» Listed records:
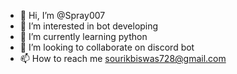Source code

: - 👋 Hi, I’m @Spray007
- 👀 I’m interested in bot developing
- 🌱 I’m currently learning python
- 💞️ I’m looking to collaborate on discord bot
- 📫 How to reach me sourikbiswas728@gmail.com

<!---
Spray007/Spray007 is a ✨ special ✨ repository because its `README.md` (this file) appears on your GitHub profile.
You can click the Preview link to take a look at your changes.
--->
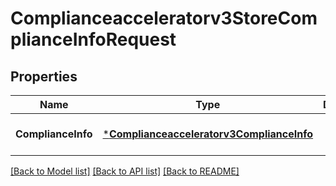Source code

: # Complianceacceleratorv3StoreComplianceInfoRequest

## Properties
Name | Type | Description | Notes
------------ | ------------- | ------------- | -------------
**ComplianceInfo** | [***Complianceacceleratorv3ComplianceInfo**](complianceacceleratorv3ComplianceInfo.md) |  | [optional] [default to null]

[[Back to Model list]](../README.md#documentation-for-models) [[Back to API list]](../README.md#documentation-for-api-endpoints) [[Back to README]](../README.md)


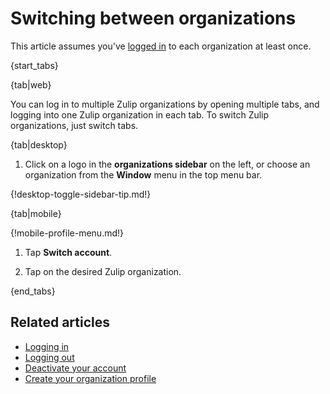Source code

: # Switching between organizations

This article assumes you've [logged in](/help/logging-in) to each organization at least once.

{start_tabs}

{tab|web}

You can log in to multiple Zulip organizations by opening multiple tabs, and
logging into one Zulip organization in each tab. To switch Zulip organizations,
just switch tabs.

{tab|desktop}

1. Click on a logo in the **organizations sidebar** on the left, or choose
an organization from the **Window** menu in the top menu bar.

{!desktop-toggle-sidebar-tip.md!}

{tab|mobile}

{!mobile-profile-menu.md!}

1. Tap **Switch account**.

1. Tap on the desired Zulip organization.

{end_tabs}

## Related articles

* [Logging in](logging-in)
* [Logging out](logging-out)
* [Deactivate your account](deactivate-your-account)
* [Create your organization profile](create-your-organization-profile)
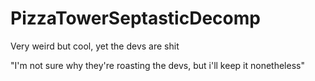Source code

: # PizzaTowerSeptasticDecomp
Very weird but cool, yet the devs are shit

"I'm not sure why they're roasting the devs, but i'll keep it nonetheless"
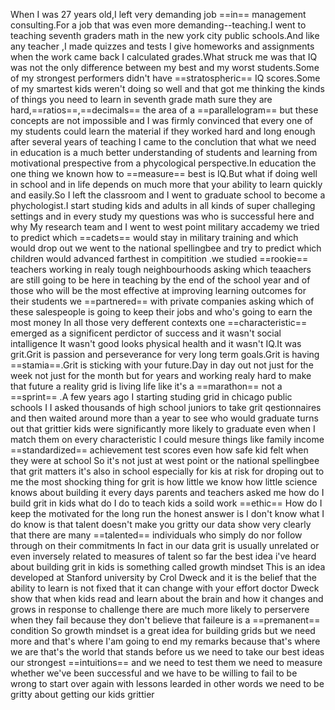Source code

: When I was 27 years old,I left very demanding job ==in== management consulting.For a job that was even more demanding--teaching.I went to teaching seventh graders math in the new york city public schools.And like any teacher ,I made quizzes and tests I give homeworks and assignments when the work came back I calculated grades.What struck me was that IQ was not the only difference between my best and my worst students.Some of my strongest performers didn't have ==stratospheric== IQ scores.Some of my smartest kids weren't doing so well and that got me thinking the kinds of things you need to learn in seventh grade math sure they are hard,==ratios==,==decimals== the area of a ==parallelogram== but these concepts are not impossible and I was firmly convinced that every one of my students could learn the material if they worked hard and long enough after several years of teaching I came to the conclution that what we need in education is a much better understanding of students and learning from motivational prespective from a phycological perspective.In education the one thing we known how to ==measure== best is IQ.But what if doing well in school and in life depends on  much more that your ability to learn quickly and easily.So I left the classroom and I went to graduate school to become a phychologist.I start studing kids and adults in all kinds of super challeging settings and in every study my questions was who is successful here and why My research team and I went to west point military accademy we tried to predict which ==cadets== would stay in military training and which would drop out we went to the national spellingbee and try to predict which children would advanced farthest in compitition .we studied ==rookie== teachers working in realy tough neighbourhoods asking which teaachers are still going to be here in teaching by the end of the school year and of those who will be the most effective at improving learning outcomes for their students we ==partnered== with private companies asking which of these salespeople is going to keep their jobs and who's going to earn the most money In all those very defferent contexts one ==characteristic== emerged as a significent perdictor of success and it wasn't social intalligence It wasn't good looks physical health and it wasn't IQ.It was grit.Grit is passion and perseverance for very long term goals.Grit is having ==stamia==.Grit is sticking with your future.Day in day out not just for the week not just for the month but for years and working realy hard to make that future a reality grid is living life like it's a ==marathon== not a ==sprint== .A few years ago I starting studing grid in chicago public schools I I asked thousands of high school juniors to take grit qestionnaires and then waited around more than a year to see who would graduate turns out that grittier kids were significantly more likely to graduate  even when I match them on every characteristic I could mesure things like family income ==standardized== achievement test scores even how safe kid felt when they were at school So it's not just at west point or the national spellingbee that grit matters it's also in school especially for kis at risk for droping out to me the most shocking thing for grit is how little we know how little science knows about building it every days parents and teachers asked me how do I build grit in kids what do I do to teach kids a soild work ==ethic== How do I keep the motivated for the long run the honest answer is I don't know what I do know is that talent doesn't make you gritty our data show very clearly that there are many ==talented== individuals who simply do nor follow through on their commitments In fact in our data grit is usually unrelated or even inversely related to measures of talent so far the best idea i've heard about building grit in kids is something called growth mindset This is an idea developed at Stanford university by Crol Dweck and it is the belief that the ability to learn is not fixed that it can change with your effort doctor Dweck show that when kids read and learn about the brain and how it changes and grows in response to challenge there are much more likely to perservere when they fail because they don't believe that faileure is a ==premanent== condition So growth mindset is a great idea for building grids but we need more and that's where I'am going to end my remarks because that's where we are that's the world that stands before us we need to take our best ideas our strongest ==intuitions== and we need to test them we need to measure whether we've been successful and we have to be willing to fail to be wrong to start over again with lessons learded in other words we need to be gritty about getting our kids grittier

» Task to carry out: Any picture found in the data is to be skipped while the rest is copied exactly.

» Answer box:
Source code

: - 👋 Hi, I’m @Spray007
- 👀 I’m interested in bot developing
- 🌱 I’m currently learning python
- 💞️ I’m looking to collaborate on discord bot
- 📫 How to reach me sourikbiswas728@gmail.com

<!---
Spray007/Spray007 is a ✨ special ✨ repository because its `README.md` (this file) appears on your GitHub profile.
You can click the Preview link to take a look at your changes.
--->
Source code

: # Complianceacceleratorv3StoreComplianceInfoRequest

## Properties
Name | Type | Description | Notes
------------ | ------------- | ------------- | -------------
**ComplianceInfo** | [***Complianceacceleratorv3ComplianceInfo**](complianceacceleratorv3ComplianceInfo.md) |  | [optional] [default to null]

[[Back to Model list]](../README.md#documentation-for-models) [[Back to API list]](../README.md#documentation-for-api-endpoints) [[Back to README]](../README.md)


Source code

: # Switching between organizations

This article assumes you've [logged in](/help/logging-in) to each organization at least once.

{start_tabs}

{tab|web}

You can log in to multiple Zulip organizations by opening multiple tabs, and
logging into one Zulip organization in each tab. To switch Zulip organizations,
just switch tabs.

{tab|desktop}

1. Click on a logo in the **organizations sidebar** on the left, or choose
an organization from the **Window** menu in the top menu bar.

{!desktop-toggle-sidebar-tip.md!}

{tab|mobile}

{!mobile-profile-menu.md!}

1. Tap **Switch account**.

1. Tap on the desired Zulip organization.

{end_tabs}

## Related articles

* [Logging in](logging-in)
* [Logging out](logging-out)
* [Deactivate your account](deactivate-your-account)
* [Create your organization profile](create-your-organization-profile)
Source code

: # PizzaTowerSeptasticDecomp
Very weird but cool, yet the devs are shit

"I'm not sure why they're roasting the devs, but i'll keep it nonetheless"
Source code

: When I was 27 years old,I left very demanding job ==in== management consulting.For a job that was even more demanding--teaching.I went to teaching seventh graders math in the new york city public schools.And like any teacher ,I made quizzes and tests I give homeworks and assignments when the work came back I calculated grades.What struck me was that IQ was not the only difference between my best and my worst students.Some of my strongest performers didn't have ==stratospheric== IQ scores.Some of my smartest kids weren't doing so well and that got me thinking the kinds of things you need to learn in seventh grade math sure they are hard,==ratios==,==decimals== the area of a ==parallelogram== but these concepts are not impossible and I was firmly convinced that every one of my students could learn the material if they worked hard and long enough after several years of teaching I came to the conclution that what we need in education is a much better understanding of students and learning from motivational prespective from a phycological perspective.In education the one thing we known how to ==measure== best is IQ.But what if doing well in school and in life depends on  much more that your ability to learn quickly and easily.So I left the classroom and I went to graduate school to become a phychologist.I start studing kids and adults in all kinds of super challeging settings and in every study my questions was who is successful here and why My research team and I went to west point military accademy we tried to predict which ==cadets== would stay in military training and which would drop out we went to the national spellingbee and try to predict which children would advanced farthest in compitition .we studied ==rookie== teachers working in realy tough neighbourhoods asking which teaachers are still going to be here in teaching by the end of the school year and of those who will be the most effective at improving learning outcomes for their students we ==partnered== with private companies asking which of these salespeople is going to keep their jobs and who's going to earn the most money In all those very defferent contexts one ==characteristic== emerged as a significent perdictor of success and it wasn't social intalligence It wasn't good looks physical health and it wasn't IQ.It was grit.Grit is passion and perseverance for very long term goals.Grit is having ==stamia==.Grit is sticking with your future.Day in day out not just for the week not just for the month but for years and working realy hard to make that future a reality grid is living life like it's a ==marathon== not a ==sprint== .A few years ago I starting studing grid in chicago public schools I I asked thousands of high school juniors to take grit qestionnaires and then waited around more than a year to see who would graduate turns out that grittier kids were significantly more likely to graduate  even when I match them on every characteristic I could mesure things like family income ==standardized== achievement test scores even how safe kid felt when they were at school So it's not just at west point or the national spellingbee that grit matters it's also in school especially for kis at risk for droping out to me the most shocking thing for grit is how little we know how little science knows about building it every days parents and teachers asked me how do I build grit in kids what do I do to teach kids a soild work ==ethic== How do I keep the motivated for the long run the honest answer is I don't know what I do know is that talent doesn't make you gritty our data show very clearly that there are many ==talented== individuals who simply do nor follow through on their commitments In fact in our data grit is usually unrelated or even inversely related to measures of talent so far the best idea i've heard about building grit in kids is something called growth mindset This is an idea developed at Stanford university by Crol Dweck and it is the belief that the ability to learn is not fixed that it can change with your effort doctor Dweck show that when kids read and learn about the brain and how it changes and grows in response to challenge there are much more likely to perservere when they fail because they don't believe that faileure is a ==premanent== condition So growth mindset is a great idea for building grids but we need more and that's where I'am going to end my remarks because that's where we are that's the world that stands before us we need to take our best ideas our strongest ==intuitions== and we need to test them we need to measure whether we've been successful and we have to be willing to fail to be wrong to start over again with lessons learded in other words we need to be gritty about getting our kids grittier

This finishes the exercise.